Before we get into what a Poisson distribution is, let’s first imagine a simple scenario. Suppose there is a cafe called “Cafe A,” where customers visit from 7 PM to 9 PM every night. One observes that the cafe and its visitors observe the following rules:

1. Each visiting customer does not affect the probability of the other customers visiting.
2. Customers do not visit sporadically–that is, one can reasonably assume that fifteen customers would visit in half an hour, if thirty visit in a full hour.
3. No two customers visit within small time intervals, such as seconds, of one another.

Now suppose that random variable $X$ describes the number of visitors per night, and that $P(X=n)$ denotes the probability of $n$ people visiting between 7 and 9 P.M. Let $\lambda$ denote the average number of visitors per night as the population parameter, and suppose that the P.D.F of $X$ is as follows: $P(X=x) = \frac{\lambda^x e^-\lambda}{x!}$.

In such a case, $X$ is called the random variable of a Poisson distribution.

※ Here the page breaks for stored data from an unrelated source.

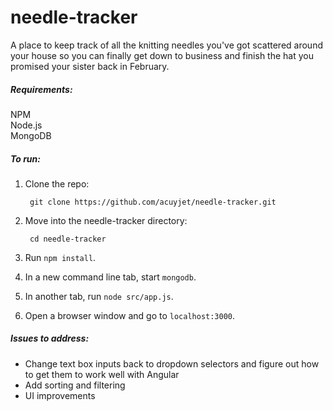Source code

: # needle-tracker
A place to keep track of all the knitting needles you've got scattered around your house so you can finally get down 
to business and finish the hat you promised your sister back in February. 

##### Requirements:
NPM  
Node.js  
MongoDB

##### To run:

1. Clone the repo:

        git clone https://github.com/acuyjet/needle-tracker.git

2. Move into the needle-tracker directory:

        cd needle-tracker
    
3. Run `npm install`.

4. In a new command line tab, start `mongodb`.

5. In another tab, run `node src/app.js`.

6. Open a browser window and go to `localhost:3000`.

##### Issues to address:
* Change text box inputs back to dropdown selectors and figure out how to get them to work well with Angular
* Add sorting and filtering
* UI improvements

In fact, such a random variable retains three key characteristics:

1. Independence
2. Consistency
3. Non-clusteredness

The first condition, independence, means that events in one time interval or space are independent from, and do not affect the probabilities of, events in other time intervals and spaces. The second condition, consistency, implies that the rate of the events’ occurrences is consistent. Finally, the third condition, non-clusteredness, signifies that the events must not be clustered together in a short timeframe.

The coffee shop example above is a rather oversimplified real-life example of where a Poisson distribution might be seen. In reality, a Poisson distribution is essentially a binomial distribution under special circumstances–the number of trials must approach infinity, and the probability of success must approach zero. In other words, if a binomial distribution describes the probability of observing $k$ successes among $n$ trials with $p$ as the probability of success,

\[p(k) = {}_{n}C_{k} \cdot p^k \cdot (1-p)^{n-k},\]

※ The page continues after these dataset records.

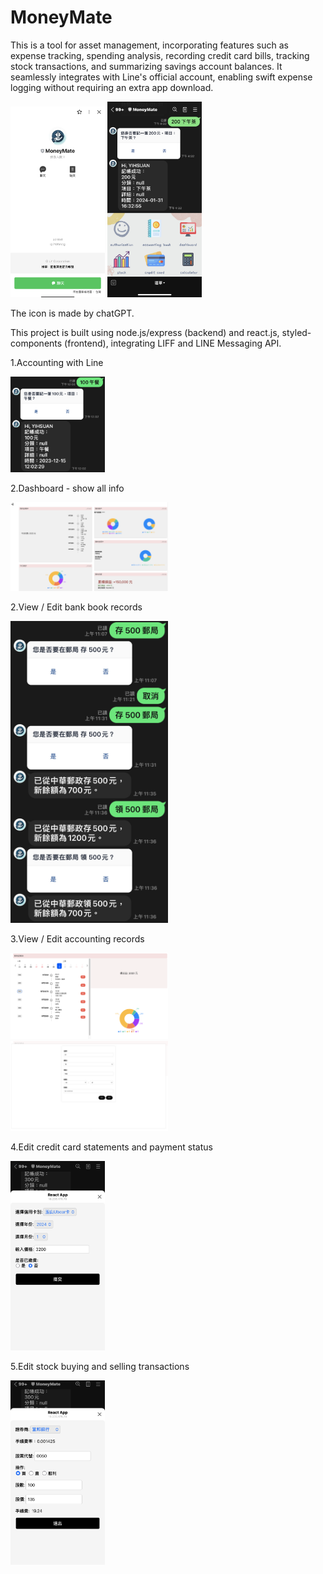 # MoneyMate

This is a tool for asset management, incorporating features such as expense tracking, spending analysis, recording credit card bills, tracking stock transactions, and summarizing savings account balances. 
It seamlessly integrates with Line's official account, enabling swift expense logging without requiring an extra app download.


<img src="https://github.com/yiiihsuan/MoneyMate/blob/main/assets/moneymate.jpg" height="30%" width="30%" />
<img src="https://github.com/yiiihsuan/MoneyMate/blob/main/assets/list.jpg" height="30%" width="30%" />



The icon is made by chatGPT.

This project is built using node.js/express (backend) and react.js, styled-components  (frontend), integrating LIFF and LINE Messaging API.

1.Accounting with Line

<img src="https://github.com/yiiihsuan/MoneyMate/blob/main/assets/%E8%A8%98%E5%B8%B3.JPG" height="30%" width="30%" />

2.Dashboard - show all info

<img src="https://github.com/yiiihsuan/MoneyMate/blob/main/assets/dashboarddd.png" height="50%" width="50%" />

2.View / Edit bank book records

<img src="https://github.com/yiiihsuan/MoneyMate/blob/main/assets/bankbook.JPG" height="50%" width="50%" />

3.View / Edit accounting records

<img src="https://github.com/yiiihsuan/MoneyMate/blob/main/assets/myaccountingbook.png" height="50%" width="50%" />
<img src="https://github.com/yiiihsuan/MoneyMate/blob/main/assets/modifydata.png" height="50%" width="50%" />


4.Edit credit card statements and payment status

<img src="https://github.com/yiiihsuan/MoneyMate/blob/main/assets/line-creditcard.jpg" height="30%" width="30%" />


5.Edit stock buying and selling transactions

<img src="https://github.com/yiiihsuan/MoneyMate/blob/main/assets/line-stock.jpg" height="30%" width="30%" />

if \(n \longrightarrow \infty \;\; \text{and}\;\; p \longrightarrow 0,\)

then \(P(X=k) = \frac{\lambda^k e^-\lambda}{k!}\). The proof is shown below.

We start with the basic binomial distribution formula:

\[p(x) = {}_{n}C_{x} \cdot p^x \cdot(1-p)^{n-x}\]

In the case of Poisson distributions, $\lambda = np$, and substituting $\lambda /n$ in place of $p$ yields:

\[p(x) = {}_{n}C_{x} \cdot (\lambda/n)^x \cdot(1-\lambda/n)^{n-x}\]

Then after manipulating the form thrice,

\[p(x) = \frac{n!}{(n-x)! \cdot x!} \cdot (\lambda/n)^x \cdot(1-\lambda/n)^{n-x}\] \[p(x) = \frac{n(n-1)(n-2) \cdot\cdot\cdot(n-x+1)}{x!} \cdot (\frac{\lambda^x}{n^x}) \cdot(1-\frac{\lambda}{n})^{n-x}\] \[p(x) = \frac{n(n-1)(n-2) \cdot\cdot\cdot(n-x+1)}{n^x} \cdot (\frac{\lambda^x}{x!}) \cdot(1-\frac{\lambda}{n})^{n-x}\]

As described above, take the limit of $p(x)$ as $n$ approaches infinity.

\[\lim_{n \to \infty} p(x) = \lim_{n \to \infty} \frac{n(n-1)(n-2) \cdot\cdot\cdot(n-x+1)}{n^x} \cdot (\frac{\lambda^x}{x!}) \cdot(1-\frac{\lambda}{n})^{n}\cdot(1-\frac{\lambda}{n})^{-x}\]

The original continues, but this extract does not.